Venerdì, 25 Giugno 2021
Attualità

Emergenza incendi: summit per coordinare campagna di contrasto nel Salento

Alla vigilia ormai della partenza della campagna regionale Aib il prefetto Trio ha convocato i vertici delle forze dell’ordine, vigili del fuoco e volontariato e sollecitato i sindaci a far rispettare le ordinanze per la prevenzione del rischio dei roghi boschivi e nelle campagne

LECCE - Alla vigilia ormai delle attività delle estate 2021 e della campagna regionale per fronteggiare il periodo di grave pericolosità per gli incendi boschivi, si è svolto oggi in prefettura un summit per pianificare le azioni di prevenzione  e contrasto della piaga legata ai roghi e al superlavoro, con uomini e mezzi insufficienti, a cui sono chiamate giornalmente le squadre dei vigili del fuoco e della protezione civile.          

La campagna Aib, invocata a più riprese vista l’emergenza delle ultime settimane, come annunciato dalla Regione vedrà, come sempre, il coinvolgimento delle componenti e delle strutture operative del sistema di protezione civile (vigili del fuoco, Arif, carabinieri forestali, volontariato organizzato), coordinate dalla protezione civile regionale.

Il prefetto Maria Rosa Trio ha voluto coordinare i lavori con i vertici delle forze di polizia, il comando provinciale dei vigili del fuoco e il comandante del gruppo dei carabinieri forestali, proprio per approntare una cabina di regia permanente legata alla partenza della,campagna Aib prevista per il prossimo martedì 15 giugno.

All’incontro hanno preso parte oltre una cinquantina tra sindaci e amministratori dei comuni della provincia, con il servizio di protezione civile della Regione, il 61°esimo Stormo dell’aereonautica, capitaneria, polizia stradale e provinciale, e al coordinamento delle squadre di volontariato.
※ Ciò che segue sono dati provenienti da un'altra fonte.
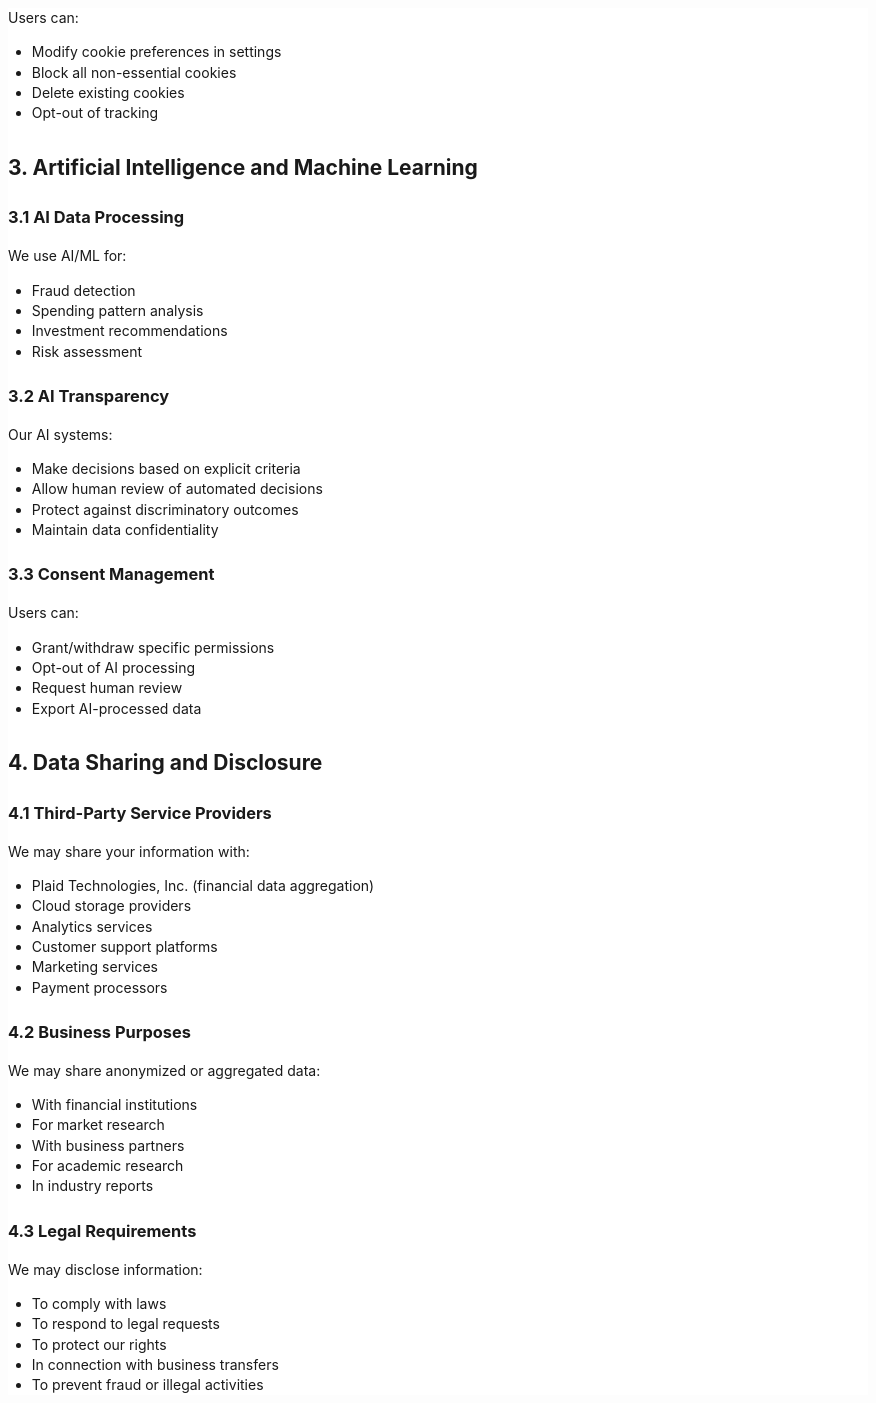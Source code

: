 Users can:
- Modify cookie preferences in settings
- Block all non-essential cookies
- Delete existing cookies
- Opt-out of tracking

## 3. Artificial Intelligence and Machine Learning

### 3.1 AI Data Processing
We use AI/ML for:
- Fraud detection
- Spending pattern analysis
- Investment recommendations
- Risk assessment

### 3.2 AI Transparency
Our AI systems:
- Make decisions based on explicit criteria
- Allow human review of automated decisions
- Protect against discriminatory outcomes
- Maintain data confidentiality

### 3.3 Consent Management
Users can:
- Grant/withdraw specific permissions
- Opt-out of AI processing
- Request human review
- Export AI-processed data

## 4. Data Sharing and Disclosure

### 4.1 Third-Party Service Providers
We may share your information with:
- Plaid Technologies, Inc. (financial data aggregation)
- Cloud storage providers
- Analytics services
- Customer support platforms
- Marketing services
- Payment processors

### 4.2 Business Purposes
We may share anonymized or aggregated data:
- With financial institutions
- For market research
- With business partners
- For academic research
- In industry reports

### 4.3 Legal Requirements
We may disclose information:
- To comply with laws
- To respond to legal requests
- To protect our rights
- In connection with business transfers
- To prevent fraud or illegal activities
In più sono stati allertati e coinvolti i soggetti gestori della rete stradale e ferroviaria, l’acquedotto pugliese, oltre ad Arif, consorzi di bonifica, e all’ente parco Otranto Santa Maria di Leuca.
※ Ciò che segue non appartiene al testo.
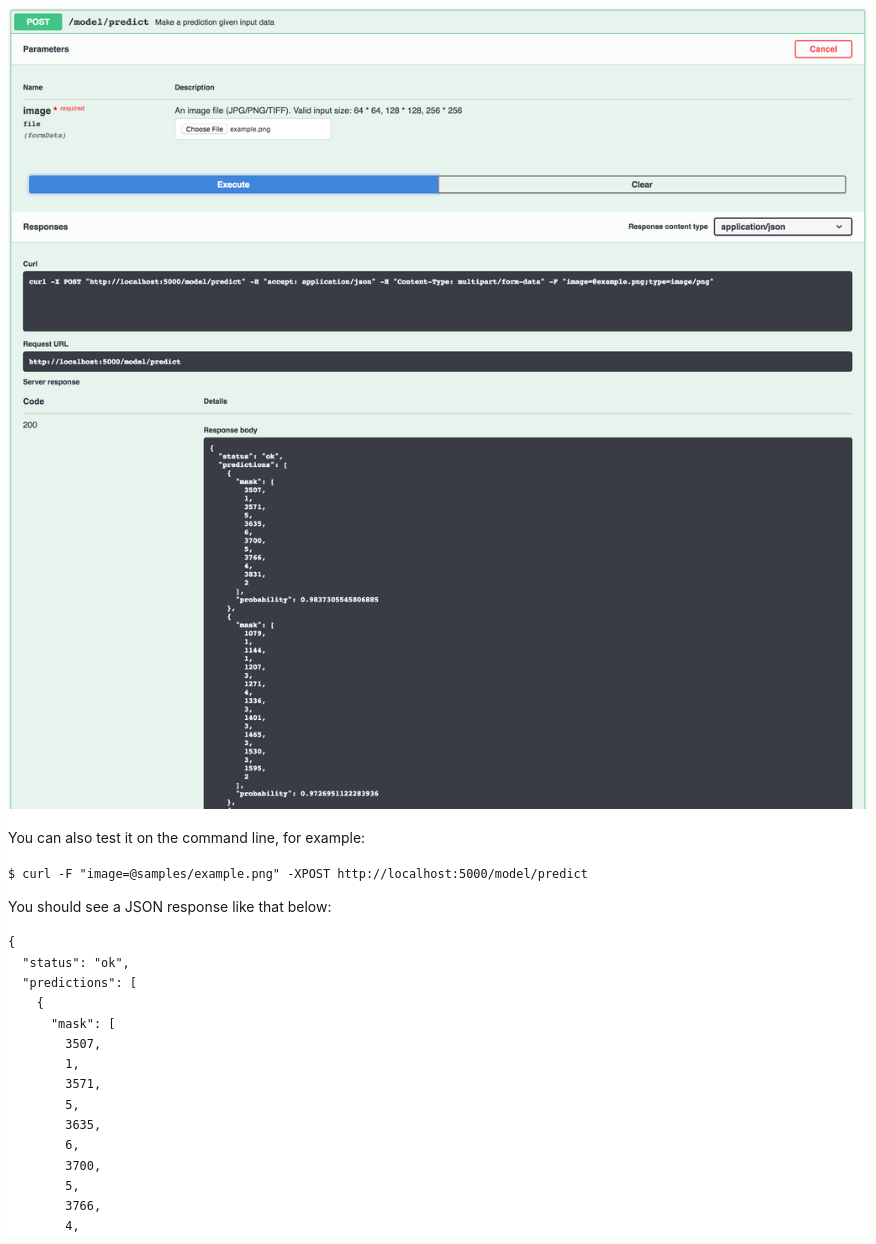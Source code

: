 ![Swagger UI Screenshot](docs/swagger-screenshot.png)

You can also test it on the command line, for example:

```
$ curl -F "image=@samples/example.png" -XPOST http://localhost:5000/model/predict
```

You should see a JSON response like that below:

```
{
  "status": "ok",
  "predictions": [
    {
      "mask": [
        3507,
        1,
        3571,
        5,
        3635,
        6,
        3700,
        5,
        3766,
        4,
```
Il prefetto, nell’illustrare i dati dei territori e sui Comuni più colpiti da incendi nell’ultimo quinquennio, e sull’estensione, per ciascun anno, delle aree percorse dal fuoco, ha richiamato l’attenzione da parte dei sindaci sulla necessità di far rispettare le ordinanze comunali volte a prevenire e contrastare l’innesco e la propagazione degli incendi, e di istituire e aggiornare il catasto delle aree percorse dal fuoco.
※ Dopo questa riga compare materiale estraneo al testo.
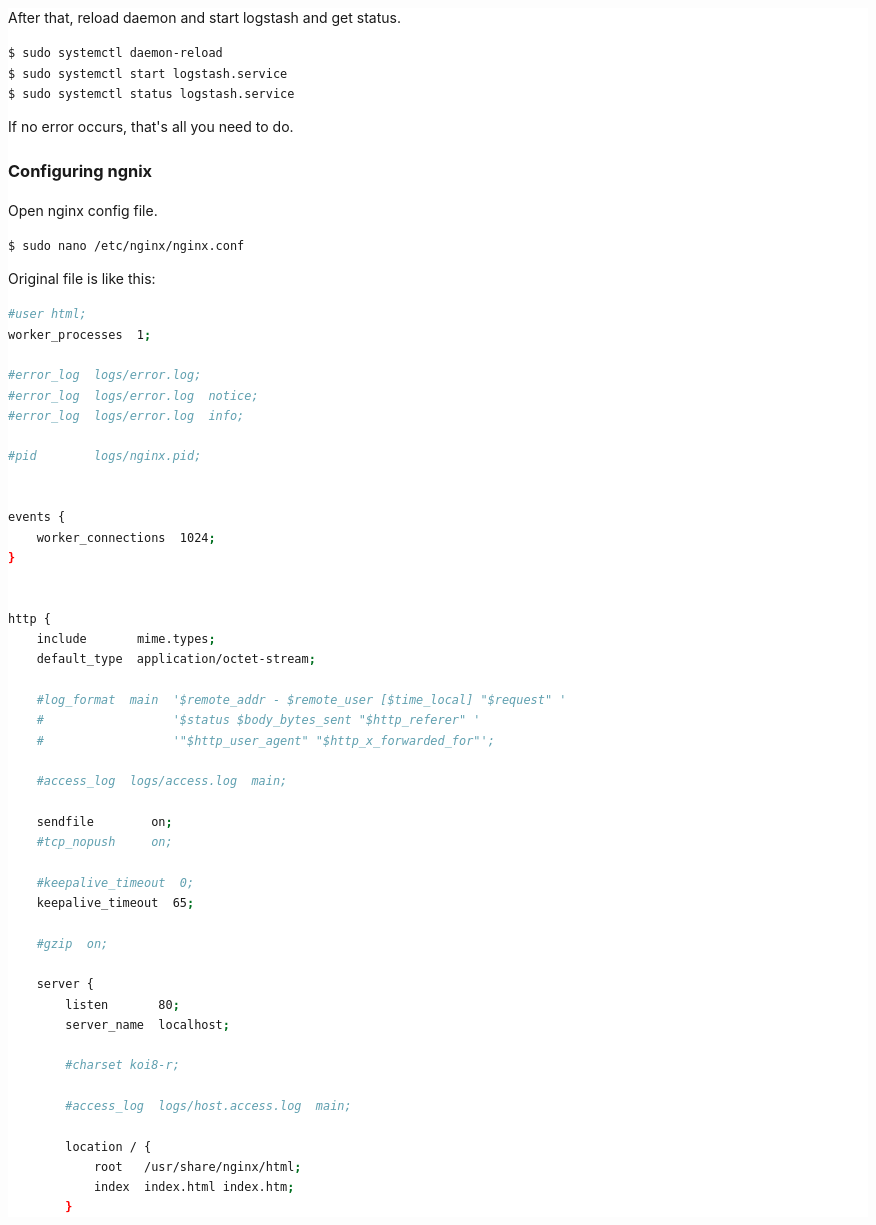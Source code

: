 After that, reload daemon and start logstash and get status.

```bash
$ sudo systemctl daemon-reload
$ sudo systemctl start logstash.service
$ sudo systemctl status logstash.service
```

If no error occurs, that's all you need to do.

### Configuring ngnix

Open nginx config file.

```bash
$ sudo nano /etc/nginx/nginx.conf
```

Original file is like this:

```bash
#user html;
worker_processes  1;

#error_log  logs/error.log;
#error_log  logs/error.log  notice;
#error_log  logs/error.log  info;

#pid        logs/nginx.pid;


events {
    worker_connections  1024;
}


http {
    include       mime.types;
    default_type  application/octet-stream;
    
    #log_format  main  '$remote_addr - $remote_user [$time_local] "$request" '
    #                  '$status $body_bytes_sent "$http_referer" '
    #                  '"$http_user_agent" "$http_x_forwarded_for"';

    #access_log  logs/access.log  main;

    sendfile        on;
    #tcp_nopush     on;

    #keepalive_timeout  0;
    keepalive_timeout  65;

    #gzip  on;

    server {
        listen       80;
        server_name  localhost;

        #charset koi8-r;

        #access_log  logs/host.access.log  main;

        location / {
            root   /usr/share/nginx/html;
            index  index.html index.htm;
        }

```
La discussione sugli incendi boschivi e gli incedi di terreni coltivati o incolti che rischiano spesso di coinvolgere abitazioni o insediamenti turistici e strutture ricettive, ha evidenziato anche la necessità di avviare un nuovo tavolo tecnico, che sarà convocato a breve, con il coordinamento dei vigili del fuoco, per l’individuazione di pozzi e altri siti dove reperire l’acqua necessaria per le azioni di spegnimento.

Infine il prefetto ha proposto a tutti i partecipanti di convocare degli incontri tematici a partire dal prossimo mese di ottobre che possano informare e mettere in comune i progetti di tutela e contrasto come quelli dell’ente parco idruntino. Tutto al fine di trovare soluzioni anche alle antiche abitudini e pratiche legate alle colture, come l’incendio delle stoppie e incolti, i fenomeni di abbandono dei rifiuti, l’incuria nelle campagne e il proliferare di biomasse vegetali, che provocano un incremento dei fattori di rischio di incendi nella stagione estiva.